[Source texts of formatted documents]

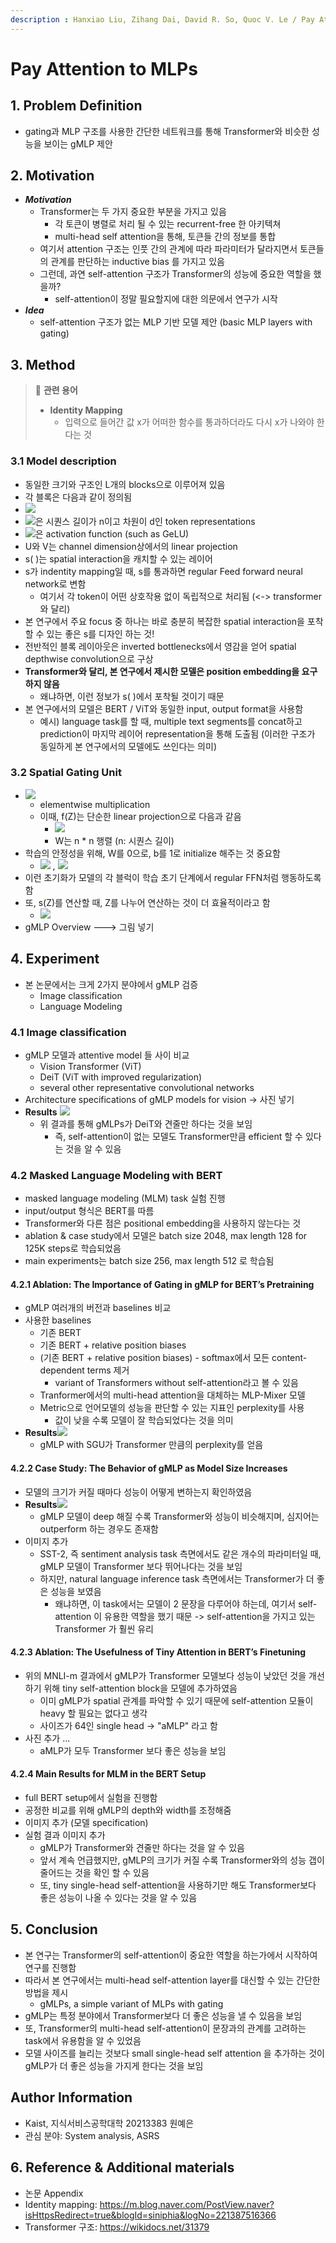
```yaml
---
description : Hanxiao Liu, Zihang Dai, David R. So, Quoc V. Le / Pay Attention to MLPs / NeurIPS - 2021
---
```


# Pay Attention to MLPs


## 1. Problem Definition

- gating과 MLP 구조를 사용한 간단한 네트워크를 통해 Transformer와 비슷한 성능을 보이는 gMLP 제안

## 2. Motivation
-   _**Motivation**_
    -   Transformer는 두 가지 중요한 부분을 가지고 있음
        -   각 토큰이 병렬로 처리 될 수 있는 recurrent-free 한 아키텍쳐
        -   multi-head self attention을 통해, 토큰들 간의 정보를 통합
    -   여기서 attention 구조는 인풋 간의 관계에 따라 파라미터가 달라지면서 토큰들의 관계를 판단하는 inductive bias 를 가지고 있음
    -   그런데, 과연 self-attention 구조가 Transformer의 성능에 중요한 역할을 했을까?
        -   self-attention이 정말 필요할지에 대한 의문에서 연구가 시작
 - _**Idea**_ 
    -   self-attention 구조가 없는 MLP 기반 모델 제안 (basic MLP layers with gating)

## 3. Method
>📌 **관련 용어**
>-  **Identity Mapping**  
>    - 입력으로 들어간 값 x가 어떠한 함수를 통과하더라도 다시 x가 나와야 한다는 것

  ### 3.1 Model description
  - 동일한 크기와 구조인 L개의 blocks으로 이루어져 있음    
-   각 블록은 다음과 같이 정의됨
- ![](https://latex.codecogs.com/svg.image?Z&space;=&space;\sigma&space;(XU),&space;\widetilde{Z}&space;=&space;s(Z),&space;Y&space;=&space;\widetilde{Z}V)
- ![](https://latex.codecogs.com/svg.image?X&space;\in&space;\mathbb{R}^{n\times&space;d})은  시퀀스 길이가 n이고 차원이 d인 token representations
-  ![](https://latex.codecogs.com/svg.image?\sigma&space;)은 activation function (such as GeLU)
-  U와 V는 channel dimension상에서의 linear projection
- s( )는 spatial interaction을 캐치할 수 있는 레이어
- s가 indentity mapping일 때, s를 통과하면 regular Feed forward neural network로 변함
  - 여기서 각 token이 어떤 상호작용 없이 독립적으로 처리됨 (<->  transformer 와 달리)
 - 본 연구에서 주요 focus 중 하나는 바로 충분히 복잡한 spatial interaction을 포착할 수 있는 좋은 s를 디자인 하는 것! 
 - 전반적인 블록 레이아웃은 inverted bottlenecks에서 영감을 얻어 spatial depthwise convolution으로 구상
 - **Transformer와 달리, 본 연구에서 제시한 모델은 position embedding을 요구하지 않음**
    - 왜냐하면, 이런 정보가 s( )에서 포착될 것이기 때문
 - 본 연구에서의 모델은 BERT / ViT와 동일한 input, output format을 사용함
    - 예시) language task를 할 때, multiple text segments를 concat하고 prediction이 마지막 레이어 representation을 통해 도출됨 (이러한 구조가 동일하게 본 연구에서의 모델에도 쓰인다는 의미)

### 3.2 Spatial Gating Unit
- ![](https://latex.codecogs.com/svg.image?s(Z)&space;=&space;Z&space;\odot&space;f_{W,b}(Z))
  - elementwise multiplication
   - 이때, f(Z)는 단순한 linear projection으로 다음과 같음 
     -  ![](https://latex.codecogs.com/svg.image?f_{W,b}(Z)&space;=&space;WZ&space;&plus;&space;b)
     - W는 n * n 행렬 (n: 시퀀스 길이)
- 학습의 안정성을 위해, W를 0으로, b를 1로 initialize 해주는 것 중요함
  - ![](https://latex.codecogs.com/svg.image?f_{W,b}(Z)&space;\approx&space;1) , ![](https://latex.codecogs.com/svg.image?s(Z)&space;\approx&space;Z) 
- 이런 초기화가 모델의 각 블럭이 학습 초기 단계에서 regular FFN처럼 행동하도록 함
- 또, s(Z)를 연산할 때, Z를 나누어 연산하는 것이 더 효율적이라고 함
	- ![](https://latex.codecogs.com/svg.image?s(Z)&space;=&space;Z_1&space;\odot&space;f_{W,b}(Z_2))
- gMLP Overview ---> 그림 넣기

## 4. Experiment
- 본 논문에서는 크게 2가지 분야에서 gMLP 검증
	- Image classification
	- Language Modeling

### 4.1 Image classification
- gMLP 모델과 attentive model 들 사이 비교
	- Vision Transformer (ViT)
	- DeiT (ViT with improved regularization)
	- several other representative convolutional networks
- Architecture specifications of gMLP models for vision -> 사진 넣기
- **Results**
	![](https://blog.kakaocdn.net/dn/bicySA/btq6k7MqyPc/ZMSXD6336qnrTgtUfPsoy1/img.png)
	- 위 결과를 통해 gMLPs가 DeiT와 견줄만 하다는 것을 보임
		- 즉, self-attention이 없는 모델도 Transformer만큼 efficient 할 수 있다는 것을 알 수 있음
		
### 4.2   Masked Language Modeling with BERT
- masked language modeling (MLM) task 실험 진행
- input/output 형식은 BERT를 따름
- Transformer와 다른 점은 positional embedding을 사용하지 않는다는 것
- ablation & case study에서 모델은 batch size 2048, max length 128 for 125K steps로 학습되었음
- main experiments는 batch size 256, max length 512 로 학습됨

#### 4.2.1 Ablation:  The Importance of Gating in gMLP for BERT’s Pretraining
- gMLP 여러개의 버전과 baselines 비교
- 사용한 baselines
	- 기존 BERT 
	- 기존 BERT  +  relative position biases
	- (기존 BERT  +  relative position biases) - softmax에서 모든 content-dependent terms 제거 
		-  variant of Transformers without self-attention라고 볼 수 있음
	- Tranformer에서의 multi-head attention을 대체하는 MLP-Mixer 모델
	- Metric으로 언어모델의 성능을 판단할 수 있는 지표인 perplexity를 사용
		- 값이 낮을 수록 모델이 잘 학습되었다는 것을 의미
- **Results**![](https://blog.kakaocdn.net/dn/Kv8U6/btq6kGIDnAE/fmMkEESonK1UBXsAeWFuMK/img.png)
	- gMLP with SGU가 Transformer 만큼의 perplexity를 얻음

#### 4.2.2  Case Study: The Behavior of gMLP as Model Size Increases
- 모델의 크기가 커질 때마다 성능이 어떻게 변하는지 확인하였음
- **Results**![](https://img1.daumcdn.net/thumb/R1280x0/?scode=mtistory2&fname=https%3A%2F%2Fblog.kakaocdn.net%2Fdn%2FxbTHF%2Fbtq6hUHp0Yx%2FAGS2oh5zNLovKErlex6Y9K%2Fimg.png)
  - gMLP 모델이 deep 해질 수록 Transformer와 성능이 비슷해지며, 심지어는 outperform 하는 경우도 존재함
 - 이미지 추가
	 -  SST-2, 즉 sentiment analysis task 측면에서도 같은 개수의 파라미터일 때, gMLP 모델이 Transformer 보다 뛰어나다는 것을 보임
	 - 하지만, natural language inference task 측면에서는 Transformer가 더 좋은 성능을 보였음
		 - 왜냐하면, 이 task에서는 모델이 2 문장을 다루어야 하는데, 여기서 self-attention 이 유용한 역할을 했기 때문 -> self-attention을 가지고 있는 Transformer 가 훨씬 유리



#### 4.2.3 Ablation: The Usefulness of Tiny Attention in BERT’s Finetuning

- 위의 MNLI-m 결과에서 gMLP가 Transformer 모델보다 성능이 낮았던 것을 개선하기 위해 tiny self-attention block을 모델에 추가하였음
	- 이미 gMLP가 spatial 관계를 파악할 수 있기 때문에 self-attention 모듈이 heavy 할 필요는 없다고 생각
	- 사이즈가 64인 single head -> "aMLP" 라고 함
- 사진 추가 ...
	- aMLP가 모두 Transformer 보다 좋은 성능을 보임



#### 4.2.4 Main Results for MLM in the BERT Setup

- full BERT setup에서 실험을 진행함
- 공정한 비교를 위해 gMLP의 depth와 width를 조정해줌
- 이미지 추가 (모델 specification)
- 실험 결과 이미지 추가
	- gMLP가 Transformer와 견줄만 하다는 것을 알 수 있음
	- 앞서 계속 언급했지만, gMLP의 크기가 커질 수록 Transformer와의 성능 갭이 줄어드는 것을 확인 할 수 있음
	- 또, tiny single-head self-attention을 사용하기만 해도 Transformer보다 좋은 성능이 나올 수 있다는 것을 알 수 있음



## 5. Conclusion

- 본 연구는 Transformer의 self-attention이 중요한 역할을 하는가에서 시작하여 연구를 진행함
- 따라서 본 연구에서는 multi-head self-attention layer를 대신할 수 있는 간단한 방법을 제시
	- gMLPs, a simple variant of MLPs with gating
- gMLP는 특정 분야에서 Transformer보다 더 좋은 성능을 낼 수 있음을 보임
- 또, Transformer의 multi-head self-attention이 문장과의 관계를 고려하는 task에서 유용함을 알 수 있었음
- 모델 사이즈를 늘리는 것보다 small single-head self attention 을 추가하는 것이 gMLP가 더 좋은 성능을 가지게 한다는 것을 보임

## Author Information
- Kaist, 지식서비스공학대학 20213383 원예은
- 관심 분야: System analysis, ASRS

## 6. Reference & Additional materials
- 논문 Appendix
- Identity mapping: https://m.blog.naver.com/PostView.naver?isHttpsRedirect=true&blogId=siniphia&logNo=221387516366
- Transformer 구조: https://wikidocs.net/31379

● **INSTRUCTIONS TO FOLLOW**: Begin at the first line of the entries above and return each line exactly, stopping after the line that contains "d인 token representations". Pictures do not belong in the copy.

● **SOLUTION TO THIS PROBLEM**:
```yaml
---
description : Hanxiao Liu, Zihang Dai, David R. So, Quoc V. Le / Pay Attention to MLPs / NeurIPS - 2021
---
```


# Pay Attention to MLPs


## 1. Problem Definition

- gating과 MLP 구조를 사용한 간단한 네트워크를 통해 Transformer와 비슷한 성능을 보이는 gMLP 제안

## 2. Motivation
-   _**Motivation**_
    -   Transformer는 두 가지 중요한 부분을 가지고 있음
        -   각 토큰이 병렬로 처리 될 수 있는 recurrent-free 한 아키텍쳐
        -   multi-head self attention을 통해, 토큰들 간의 정보를 통합
    -   여기서 attention 구조는 인풋 간의 관계에 따라 파라미터가 달라지면서 토큰들의 관계를 판단하는 inductive bias 를 가지고 있음
    -   그런데, 과연 self-attention 구조가 Transformer의 성능에 중요한 역할을 했을까?
        -   self-attention이 정말 필요할지에 대한 의문에서 연구가 시작
 - _**Idea**_ 
    -   self-attention 구조가 없는 MLP 기반 모델 제안 (basic MLP layers with gating)

## 3. Method
>📌 **관련 용어**
>-  **Identity Mapping**  
>    - 입력으로 들어간 값 x가 어떠한 함수를 통과하더라도 다시 x가 나와야 한다는 것

  ### 3.1 Model description
  - 동일한 크기와 구조인 L개의 blocks으로 이루어져 있음    
-   각 블록은 다음과 같이 정의됨
- ![](https://latex.codecogs.com/svg.image?Z&space;=&space;\sigma&space;(XU),&space;\widetilde{Z}&space;=&space;s(Z),&space;Y&space;=&space;\widetilde{Z}V)
- ![](https://latex.codecogs.com/svg.image?X&space;\in&space;\mathbb{R}^{n\times&space;d})은  시퀀스 길이가 n이고 차원이 d인 token representations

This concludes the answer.